◆ **Problem description**
For each line below that contains the word "busy", make a copy.

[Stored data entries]
▼▼▼

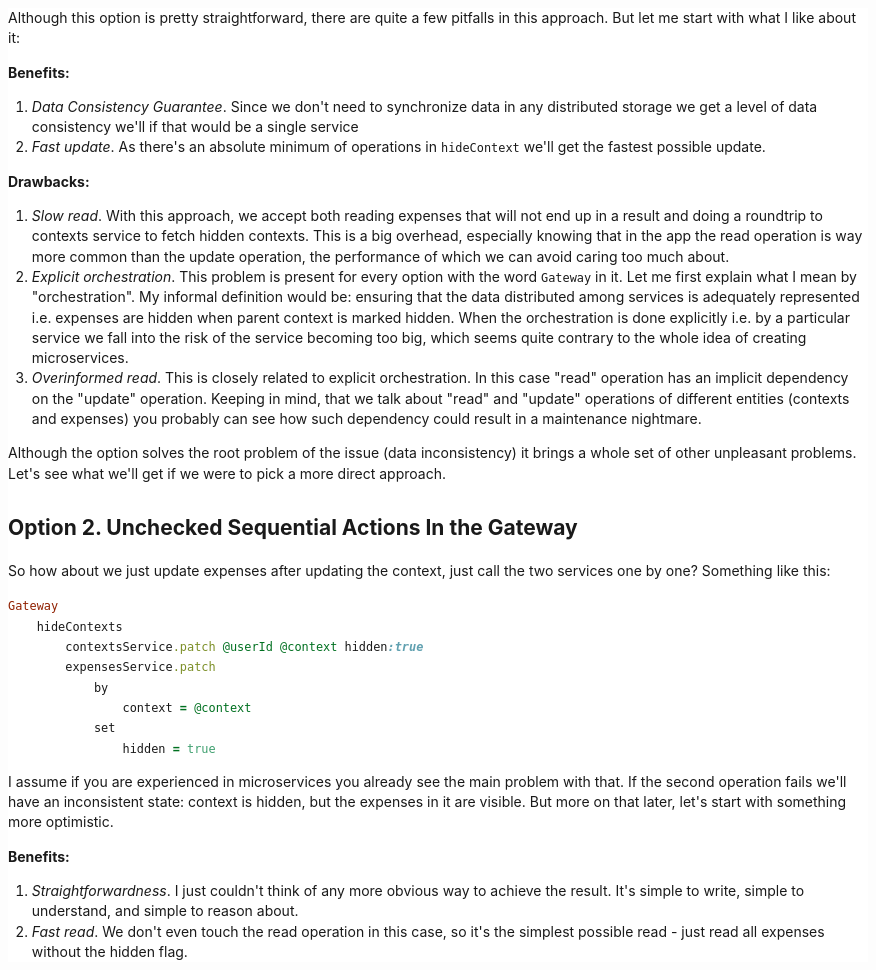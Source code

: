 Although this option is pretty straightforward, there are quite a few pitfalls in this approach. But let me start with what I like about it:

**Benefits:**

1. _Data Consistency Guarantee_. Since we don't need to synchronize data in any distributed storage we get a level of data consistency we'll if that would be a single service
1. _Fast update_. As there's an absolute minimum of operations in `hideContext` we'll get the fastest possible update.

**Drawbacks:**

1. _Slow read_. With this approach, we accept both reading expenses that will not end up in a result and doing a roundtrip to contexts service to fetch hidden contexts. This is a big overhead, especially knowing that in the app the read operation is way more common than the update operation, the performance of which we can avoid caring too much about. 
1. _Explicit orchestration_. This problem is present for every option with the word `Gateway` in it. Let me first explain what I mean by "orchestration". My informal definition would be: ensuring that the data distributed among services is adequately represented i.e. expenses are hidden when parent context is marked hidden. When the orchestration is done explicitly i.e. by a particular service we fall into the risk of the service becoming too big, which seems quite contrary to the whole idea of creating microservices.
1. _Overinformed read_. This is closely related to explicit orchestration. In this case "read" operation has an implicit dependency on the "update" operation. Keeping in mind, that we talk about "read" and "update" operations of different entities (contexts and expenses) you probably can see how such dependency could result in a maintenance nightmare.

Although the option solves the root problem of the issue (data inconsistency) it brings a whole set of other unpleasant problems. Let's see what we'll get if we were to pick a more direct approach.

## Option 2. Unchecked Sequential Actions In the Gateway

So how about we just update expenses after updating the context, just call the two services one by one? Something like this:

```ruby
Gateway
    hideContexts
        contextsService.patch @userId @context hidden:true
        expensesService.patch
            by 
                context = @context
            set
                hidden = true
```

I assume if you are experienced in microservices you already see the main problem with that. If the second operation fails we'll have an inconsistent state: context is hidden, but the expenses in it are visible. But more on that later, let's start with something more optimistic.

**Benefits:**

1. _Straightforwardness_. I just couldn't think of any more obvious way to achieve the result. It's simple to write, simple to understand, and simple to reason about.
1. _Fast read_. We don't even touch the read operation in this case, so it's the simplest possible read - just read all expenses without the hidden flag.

▲▲▲
▼▼▼

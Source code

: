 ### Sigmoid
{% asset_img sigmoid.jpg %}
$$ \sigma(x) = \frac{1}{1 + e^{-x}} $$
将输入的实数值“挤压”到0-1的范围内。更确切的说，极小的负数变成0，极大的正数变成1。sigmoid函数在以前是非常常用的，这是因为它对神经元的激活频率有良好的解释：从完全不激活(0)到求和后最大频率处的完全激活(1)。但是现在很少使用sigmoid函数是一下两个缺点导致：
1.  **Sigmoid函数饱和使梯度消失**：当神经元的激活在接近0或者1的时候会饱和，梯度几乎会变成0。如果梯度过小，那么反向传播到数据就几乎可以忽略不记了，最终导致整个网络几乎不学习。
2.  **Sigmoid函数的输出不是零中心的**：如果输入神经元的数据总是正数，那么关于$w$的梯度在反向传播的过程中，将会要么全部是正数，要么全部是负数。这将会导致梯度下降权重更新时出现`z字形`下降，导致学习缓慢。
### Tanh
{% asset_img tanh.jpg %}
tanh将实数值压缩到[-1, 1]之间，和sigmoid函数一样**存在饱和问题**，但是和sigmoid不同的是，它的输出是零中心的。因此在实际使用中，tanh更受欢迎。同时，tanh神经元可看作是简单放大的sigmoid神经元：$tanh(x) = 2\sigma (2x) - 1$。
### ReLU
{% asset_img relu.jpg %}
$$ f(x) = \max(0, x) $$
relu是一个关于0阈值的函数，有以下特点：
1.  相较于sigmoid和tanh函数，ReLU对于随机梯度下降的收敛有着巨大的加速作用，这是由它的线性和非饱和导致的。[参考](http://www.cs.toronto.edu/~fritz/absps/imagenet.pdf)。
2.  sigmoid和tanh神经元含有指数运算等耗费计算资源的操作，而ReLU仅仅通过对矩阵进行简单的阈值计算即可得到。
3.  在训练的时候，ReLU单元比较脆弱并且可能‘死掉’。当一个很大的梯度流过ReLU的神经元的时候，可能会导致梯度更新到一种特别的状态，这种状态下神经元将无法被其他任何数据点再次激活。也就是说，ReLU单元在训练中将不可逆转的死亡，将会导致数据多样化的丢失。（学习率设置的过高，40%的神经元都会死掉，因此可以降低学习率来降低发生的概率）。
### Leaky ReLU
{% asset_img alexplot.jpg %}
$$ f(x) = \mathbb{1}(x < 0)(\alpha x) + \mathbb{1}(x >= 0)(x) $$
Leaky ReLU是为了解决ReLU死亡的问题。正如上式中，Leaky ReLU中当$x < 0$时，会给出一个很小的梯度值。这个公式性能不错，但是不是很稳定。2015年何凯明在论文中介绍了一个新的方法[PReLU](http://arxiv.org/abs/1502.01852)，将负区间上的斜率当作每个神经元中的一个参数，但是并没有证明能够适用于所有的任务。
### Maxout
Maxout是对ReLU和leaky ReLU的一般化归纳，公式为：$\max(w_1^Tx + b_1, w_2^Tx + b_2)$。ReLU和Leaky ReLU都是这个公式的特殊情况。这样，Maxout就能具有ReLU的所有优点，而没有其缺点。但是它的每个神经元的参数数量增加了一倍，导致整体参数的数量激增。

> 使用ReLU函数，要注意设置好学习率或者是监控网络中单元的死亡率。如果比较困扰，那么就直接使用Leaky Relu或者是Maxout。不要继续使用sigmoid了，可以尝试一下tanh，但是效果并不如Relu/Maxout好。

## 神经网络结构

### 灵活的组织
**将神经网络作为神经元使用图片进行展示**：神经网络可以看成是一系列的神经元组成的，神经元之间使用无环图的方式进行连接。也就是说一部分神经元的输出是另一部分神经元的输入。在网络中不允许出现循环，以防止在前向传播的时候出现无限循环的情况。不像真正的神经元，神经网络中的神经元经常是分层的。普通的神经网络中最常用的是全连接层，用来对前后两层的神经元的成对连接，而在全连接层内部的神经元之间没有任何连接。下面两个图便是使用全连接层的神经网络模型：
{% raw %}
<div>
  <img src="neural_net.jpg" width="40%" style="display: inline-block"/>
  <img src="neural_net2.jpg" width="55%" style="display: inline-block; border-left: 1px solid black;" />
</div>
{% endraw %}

▲▲▲
▼▼▼

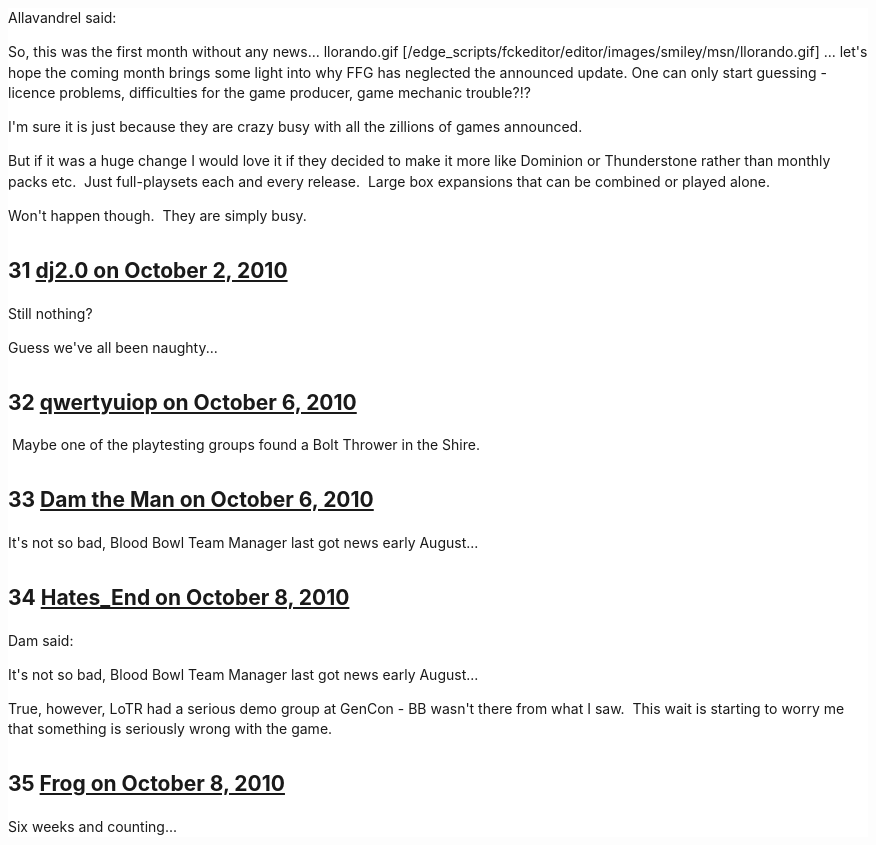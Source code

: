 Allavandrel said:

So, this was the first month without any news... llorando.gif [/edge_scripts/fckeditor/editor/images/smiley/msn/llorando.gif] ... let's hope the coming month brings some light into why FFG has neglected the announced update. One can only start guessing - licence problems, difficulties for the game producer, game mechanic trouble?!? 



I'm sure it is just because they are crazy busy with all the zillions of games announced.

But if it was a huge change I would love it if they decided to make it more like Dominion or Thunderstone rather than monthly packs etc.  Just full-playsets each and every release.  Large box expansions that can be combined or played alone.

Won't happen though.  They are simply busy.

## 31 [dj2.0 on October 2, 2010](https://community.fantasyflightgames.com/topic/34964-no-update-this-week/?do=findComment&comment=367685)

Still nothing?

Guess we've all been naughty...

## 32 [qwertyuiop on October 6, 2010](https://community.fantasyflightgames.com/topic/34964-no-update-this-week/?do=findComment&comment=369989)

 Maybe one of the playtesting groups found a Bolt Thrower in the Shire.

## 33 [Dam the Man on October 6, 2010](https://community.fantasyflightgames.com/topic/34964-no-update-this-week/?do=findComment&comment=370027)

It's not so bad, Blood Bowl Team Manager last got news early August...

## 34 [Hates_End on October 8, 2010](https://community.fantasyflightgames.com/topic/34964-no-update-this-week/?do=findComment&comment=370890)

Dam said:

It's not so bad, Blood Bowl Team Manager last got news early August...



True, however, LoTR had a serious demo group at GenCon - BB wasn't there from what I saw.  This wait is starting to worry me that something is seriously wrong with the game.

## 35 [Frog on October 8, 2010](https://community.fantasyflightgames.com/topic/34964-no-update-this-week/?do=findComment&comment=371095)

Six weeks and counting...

▲▲▲

◆ **Exercise result**
I'm sure it is just because they are crazy busy with all the zillions of games announced.
Won't happen though.  They are simply busy.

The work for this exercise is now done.